Verse Virtual and Words with You.

Summary of Our Interview:

In this interview Robbi Nester discusses her latest book, Narrow Bridge. The book opens with a quote from Rabbi Nachman of Bratzlav, “The world is a narrow bridge,  /and the main thing is not to be afraid.” In this collection Nester addresses things that scare her, from encounters with blunt people while trick-or-treating to having conversations with the ocean. We discuss family histories of immigration, dress-codes in the 60’s, and what we learn about the natural world when we write about it.

Poems Read

Trick or Treat 

All summer we kids would plan 
as our mothers stitched and stapled 
in preparation for this day in late 
October, when the moon burned 
orange as maples and the air 
turned cool. My mother only hoped 
I might accept at last her bows and baubles. 
Rather than princesses or gypsies, 
I preferred the bizarre 
and the original—a light bulb, 
or a pencil capped with pink eraser, 
a praying mantis or a fly. But this year, 
at eleven, I agreed to let her  
dress me as a black cat,  
silky ears and whiskers 
perched on a black velvet hairband, 
slinky leotard and tail 
that brushed the ground. 
My figure was quite precocious. 
Most days, I hid beneath loose blouses,  
unbuttoned cardigans. 
At last, I let her show me off. 
Pins in her teeth, she smiled, and made me 
twirl before the mirror, handed me 
my coat and flashlight, shopping bag. 
They gawked, adults and kids alike, 
as I stepped up to each lighted threshold, 
bag extended to receive handfuls  
of Clark bars, Mary Janes, Nik L Nips, 
and Necco Wafers, wax lips 
and candy necklaces, Pez charms, 
enticing Licorice All-Sorts. 
Finally, one woman on a distant block
stepped sternly to the door,  
declared me an embarrassment. 
Too old for trick or treat.  
“Get a bra!” she said, 
shadow cowboys blurring  
as I fled.

Conversation 

Trafficking with immensities is dangerous. 
Knowing this, I went down to the sea  
and spoke to her—a kind of  
séance, though neither she  
nor I were dead.
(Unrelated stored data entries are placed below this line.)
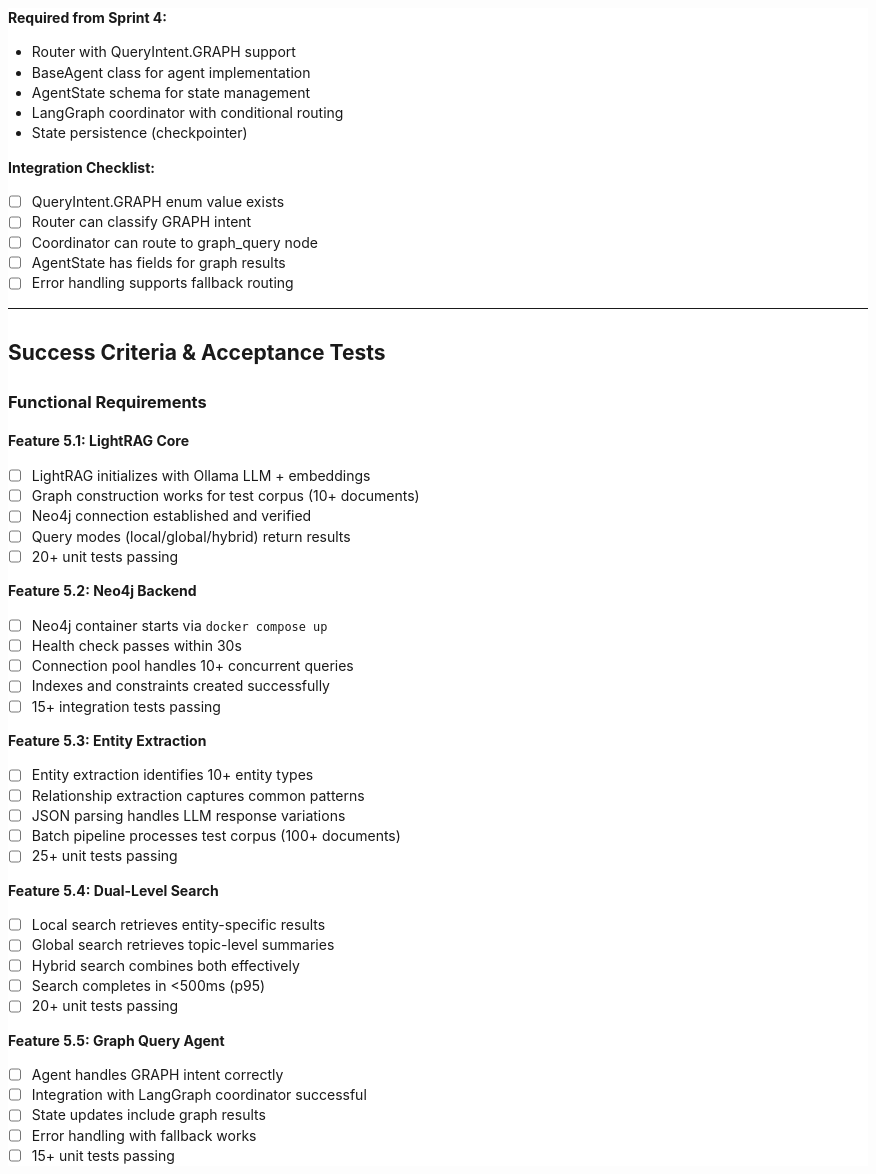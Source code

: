 **Required from Sprint 4:**
- Router with QueryIntent.GRAPH support
- BaseAgent class for agent implementation
- AgentState schema for state management
- LangGraph coordinator with conditional routing
- State persistence (checkpointer)

**Integration Checklist:**
- [ ] QueryIntent.GRAPH enum value exists
- [ ] Router can classify GRAPH intent
- [ ] Coordinator can route to graph_query node
- [ ] AgentState has fields for graph results
- [ ] Error handling supports fallback routing

---

## Success Criteria & Acceptance Tests

### Functional Requirements

**Feature 5.1: LightRAG Core**
- [ ] LightRAG initializes with Ollama LLM + embeddings
- [ ] Graph construction works for test corpus (10+ documents)
- [ ] Neo4j connection established and verified
- [ ] Query modes (local/global/hybrid) return results
- [ ] 20+ unit tests passing

**Feature 5.2: Neo4j Backend**
- [ ] Neo4j container starts via `docker compose up`
- [ ] Health check passes within 30s
- [ ] Connection pool handles 10+ concurrent queries
- [ ] Indexes and constraints created successfully
- [ ] 15+ integration tests passing

**Feature 5.3: Entity Extraction**
- [ ] Entity extraction identifies 10+ entity types
- [ ] Relationship extraction captures common patterns
- [ ] JSON parsing handles LLM response variations
- [ ] Batch pipeline processes test corpus (100+ documents)
- [ ] 25+ unit tests passing

**Feature 5.4: Dual-Level Search**
- [ ] Local search retrieves entity-specific results
- [ ] Global search retrieves topic-level summaries
- [ ] Hybrid search combines both effectively
- [ ] Search completes in <500ms (p95)
- [ ] 20+ unit tests passing

**Feature 5.5: Graph Query Agent**
- [ ] Agent handles GRAPH intent correctly
- [ ] Integration with LangGraph coordinator successful
- [ ] State updates include graph results
- [ ] Error handling with fallback works
- [ ] 15+ unit tests passing
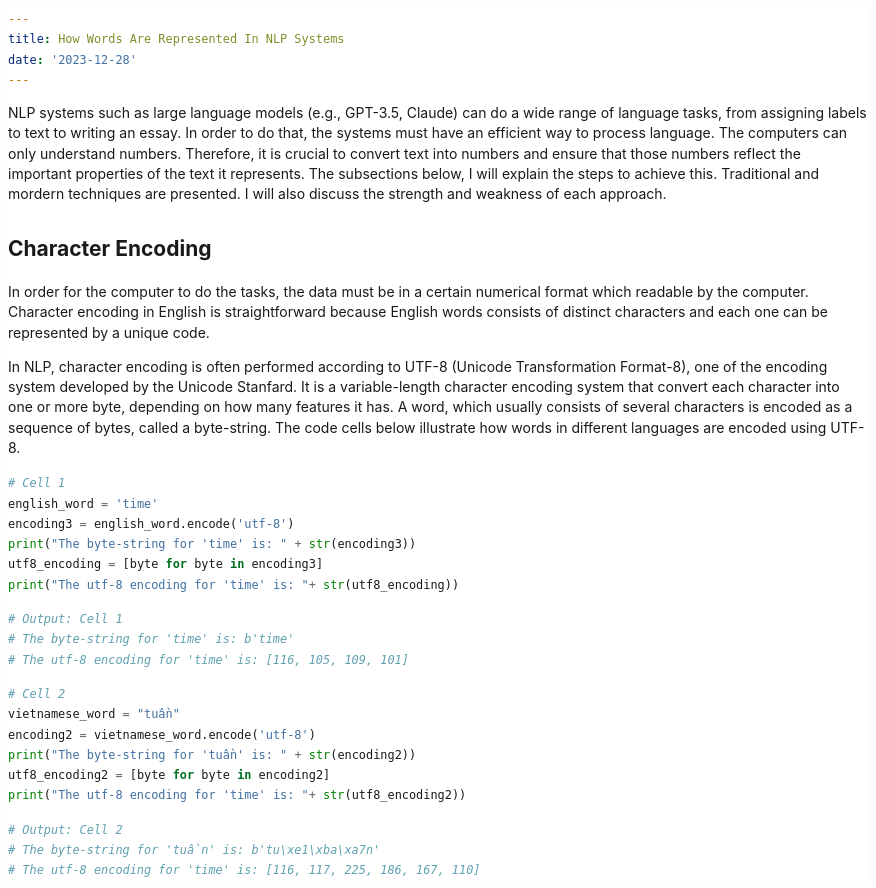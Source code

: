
 ```yaml
---
title: How Words Are Represented In NLP Systems
date: '2023-12-28'
---
```



 NLP systems such as large language models (e.g., GPT-3.5, Claude) can do a wide range of language tasks, from assigning labels to text to writing an essay. In order to do that, the systems must have an efficient way to process language. The computers can only understand numbers. Therefore, it is crucial to convert text into numbers and ensure that those numbers reflect the important properties of the text it represents. The subsections below, I will explain the steps to achieve this. Traditional and mordern techniques are presented. I will also discuss the strength and weakness of each approach.

## Character Encoding

In order for the computer to do the tasks, the data must be in a certain numerical format which readable by the computer. Character encoding in English is straightforward because English words consists of distinct characters and each one can be represented by a unique code.

In NLP, character encoding is often performed according to UTF-8 (Unicode Transformation Format-8), one of the encoding system developed by the Unicode Stanfard. It is a variable-length character encoding system that convert each character into one or more byte, depending on how many features it has. A word, which usually consists of several characters is encoded as a sequence of bytes, called a byte-string. The code cells below illustrate how words in different languages are encoded using UTF-8.

```python
# Cell 1
english_word = 'time'
encoding3 = english_word.encode('utf-8')
print("The byte-string for 'time' is: " + str(encoding3))
utf8_encoding = [byte for byte in encoding3]
print("The utf-8 encoding for 'time' is: "+ str(utf8_encoding))
```

```python
# Output: Cell 1
# The byte-string for 'time' is: b'time'
# The utf-8 encoding for 'time' is: [116, 105, 109, 101]
```

```python
# Cell 2
vietnamese_word = "tuần"
encoding2 = vietnamese_word.encode('utf-8')
print("The byte-string for 'tuần' is: " + str(encoding2))
utf8_encoding2 = [byte for byte in encoding2]
print("The utf-8 encoding for 'time' is: "+ str(utf8_encoding2))
```

```python
# Output: Cell 2
# The byte-string for 'tuần' is: b'tu\xe1\xba\xa7n'
# The utf-8 encoding for 'time' is: [116, 117, 225, 186, 167, 110]
```
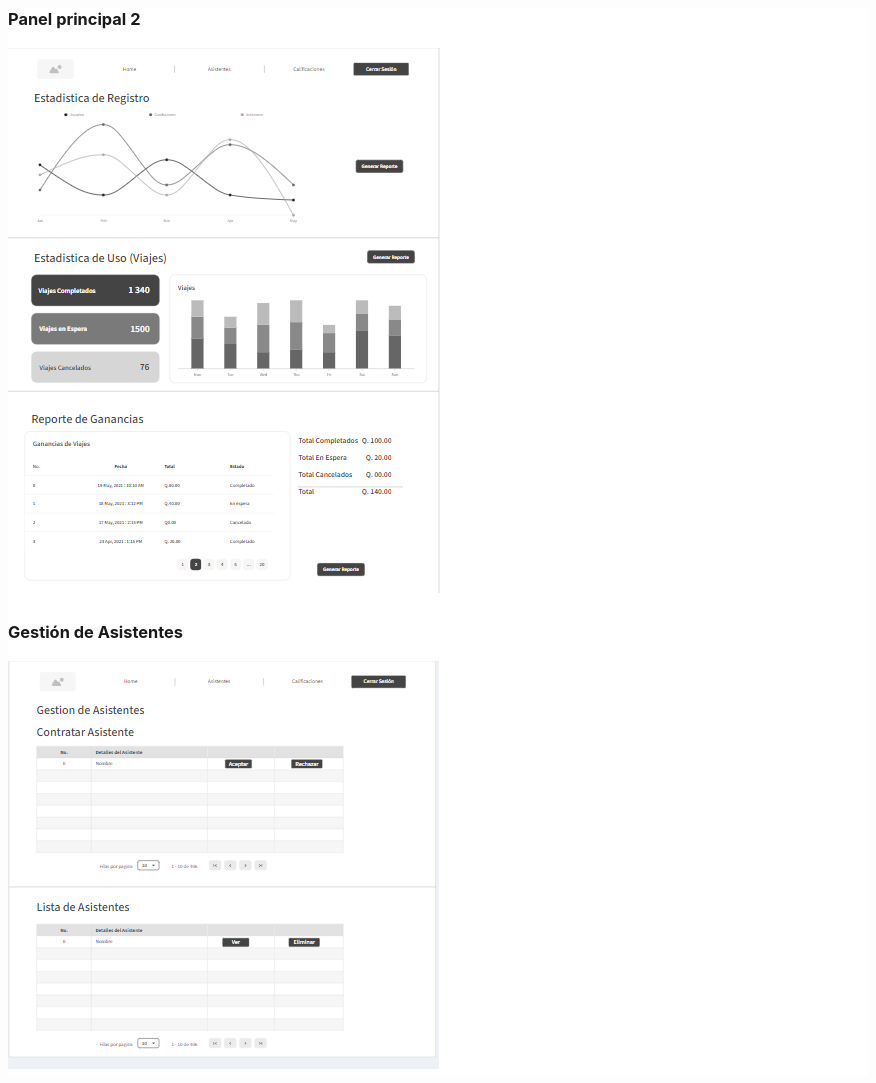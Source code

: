 ### Panel principal 2

![image.png](assets/image%2022.png)

### Gestión de Asistentes

![image.png](assets/image%2023.png)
I thought about  
the moon, drawing the sea out  
of her basin like a hypnotist.  
Thousands of miles apart, that  
hunk of rock still makes the ocean  
leap and yearn, and riles us too,  
with its insistent light. 
The longing between them 
is that contagious. 
I’m not the moon. 
She could hardly hear my voice 
over the wind and water,  
though I could tell that she was listening  
by her expectant silence. 
I asked the ocean what  
message she might send. 
And then I waited.
Narrow Bridge 11 
For a moment, the sea  
lay calm and smooth,  
and then she raised a wide  
black wing, as a man might lift  
a hand to slap a fly out of the air. 
From a dry spot beyond  
the tide pools, I watched the wave  
crash down where I had stood,  
and might have stopped at that,  
but being curious and none  
too wise, came creeping  
down the bank, toward  
the rippling surf, like arcs  
on an oscilloscope. 
Putting out a calming hand, 
I sang to her, and found  
that sphynx, the ocean, opened up  
her silver eyes, and let me  
sit between her paws.

The Making 
If Beethoven were a whale, he would 
groan a song as monumental as his bulk,  
one the waves would write—always  
in suspension. They would take an hour  
to break along a shore so distant  
none of us could fathom where it was. 
Deaf, yet full of music, he would weave with song  
the ice-blue play of sun on arctic water, 
surge of rain on turquoise surf, conjuring  
the other creatures of the ocean as he sang— 
mantis shrimp constant as castanets, 
booming grunts and groupers,  
dolphins’ chatter in static bursts,  
the electrical hum of moon jellies, 
a thousand castoff planets 
drawn through the ocean 
like a comb through flowing hair, 
while choruses of belugas, blue whales, 
near-sighted narwhals would contribute 
a plaintive descant line. 
To start, he would have sung  
the molten earth, hot and smoking,  
the burning mountains shedding pools of tears  
where this whale, the only living creature, 
could circulate the globe, singing the world into being.



Quotes

Right now I’m writing little tiny poems, and sometimes when I cut them down they go away.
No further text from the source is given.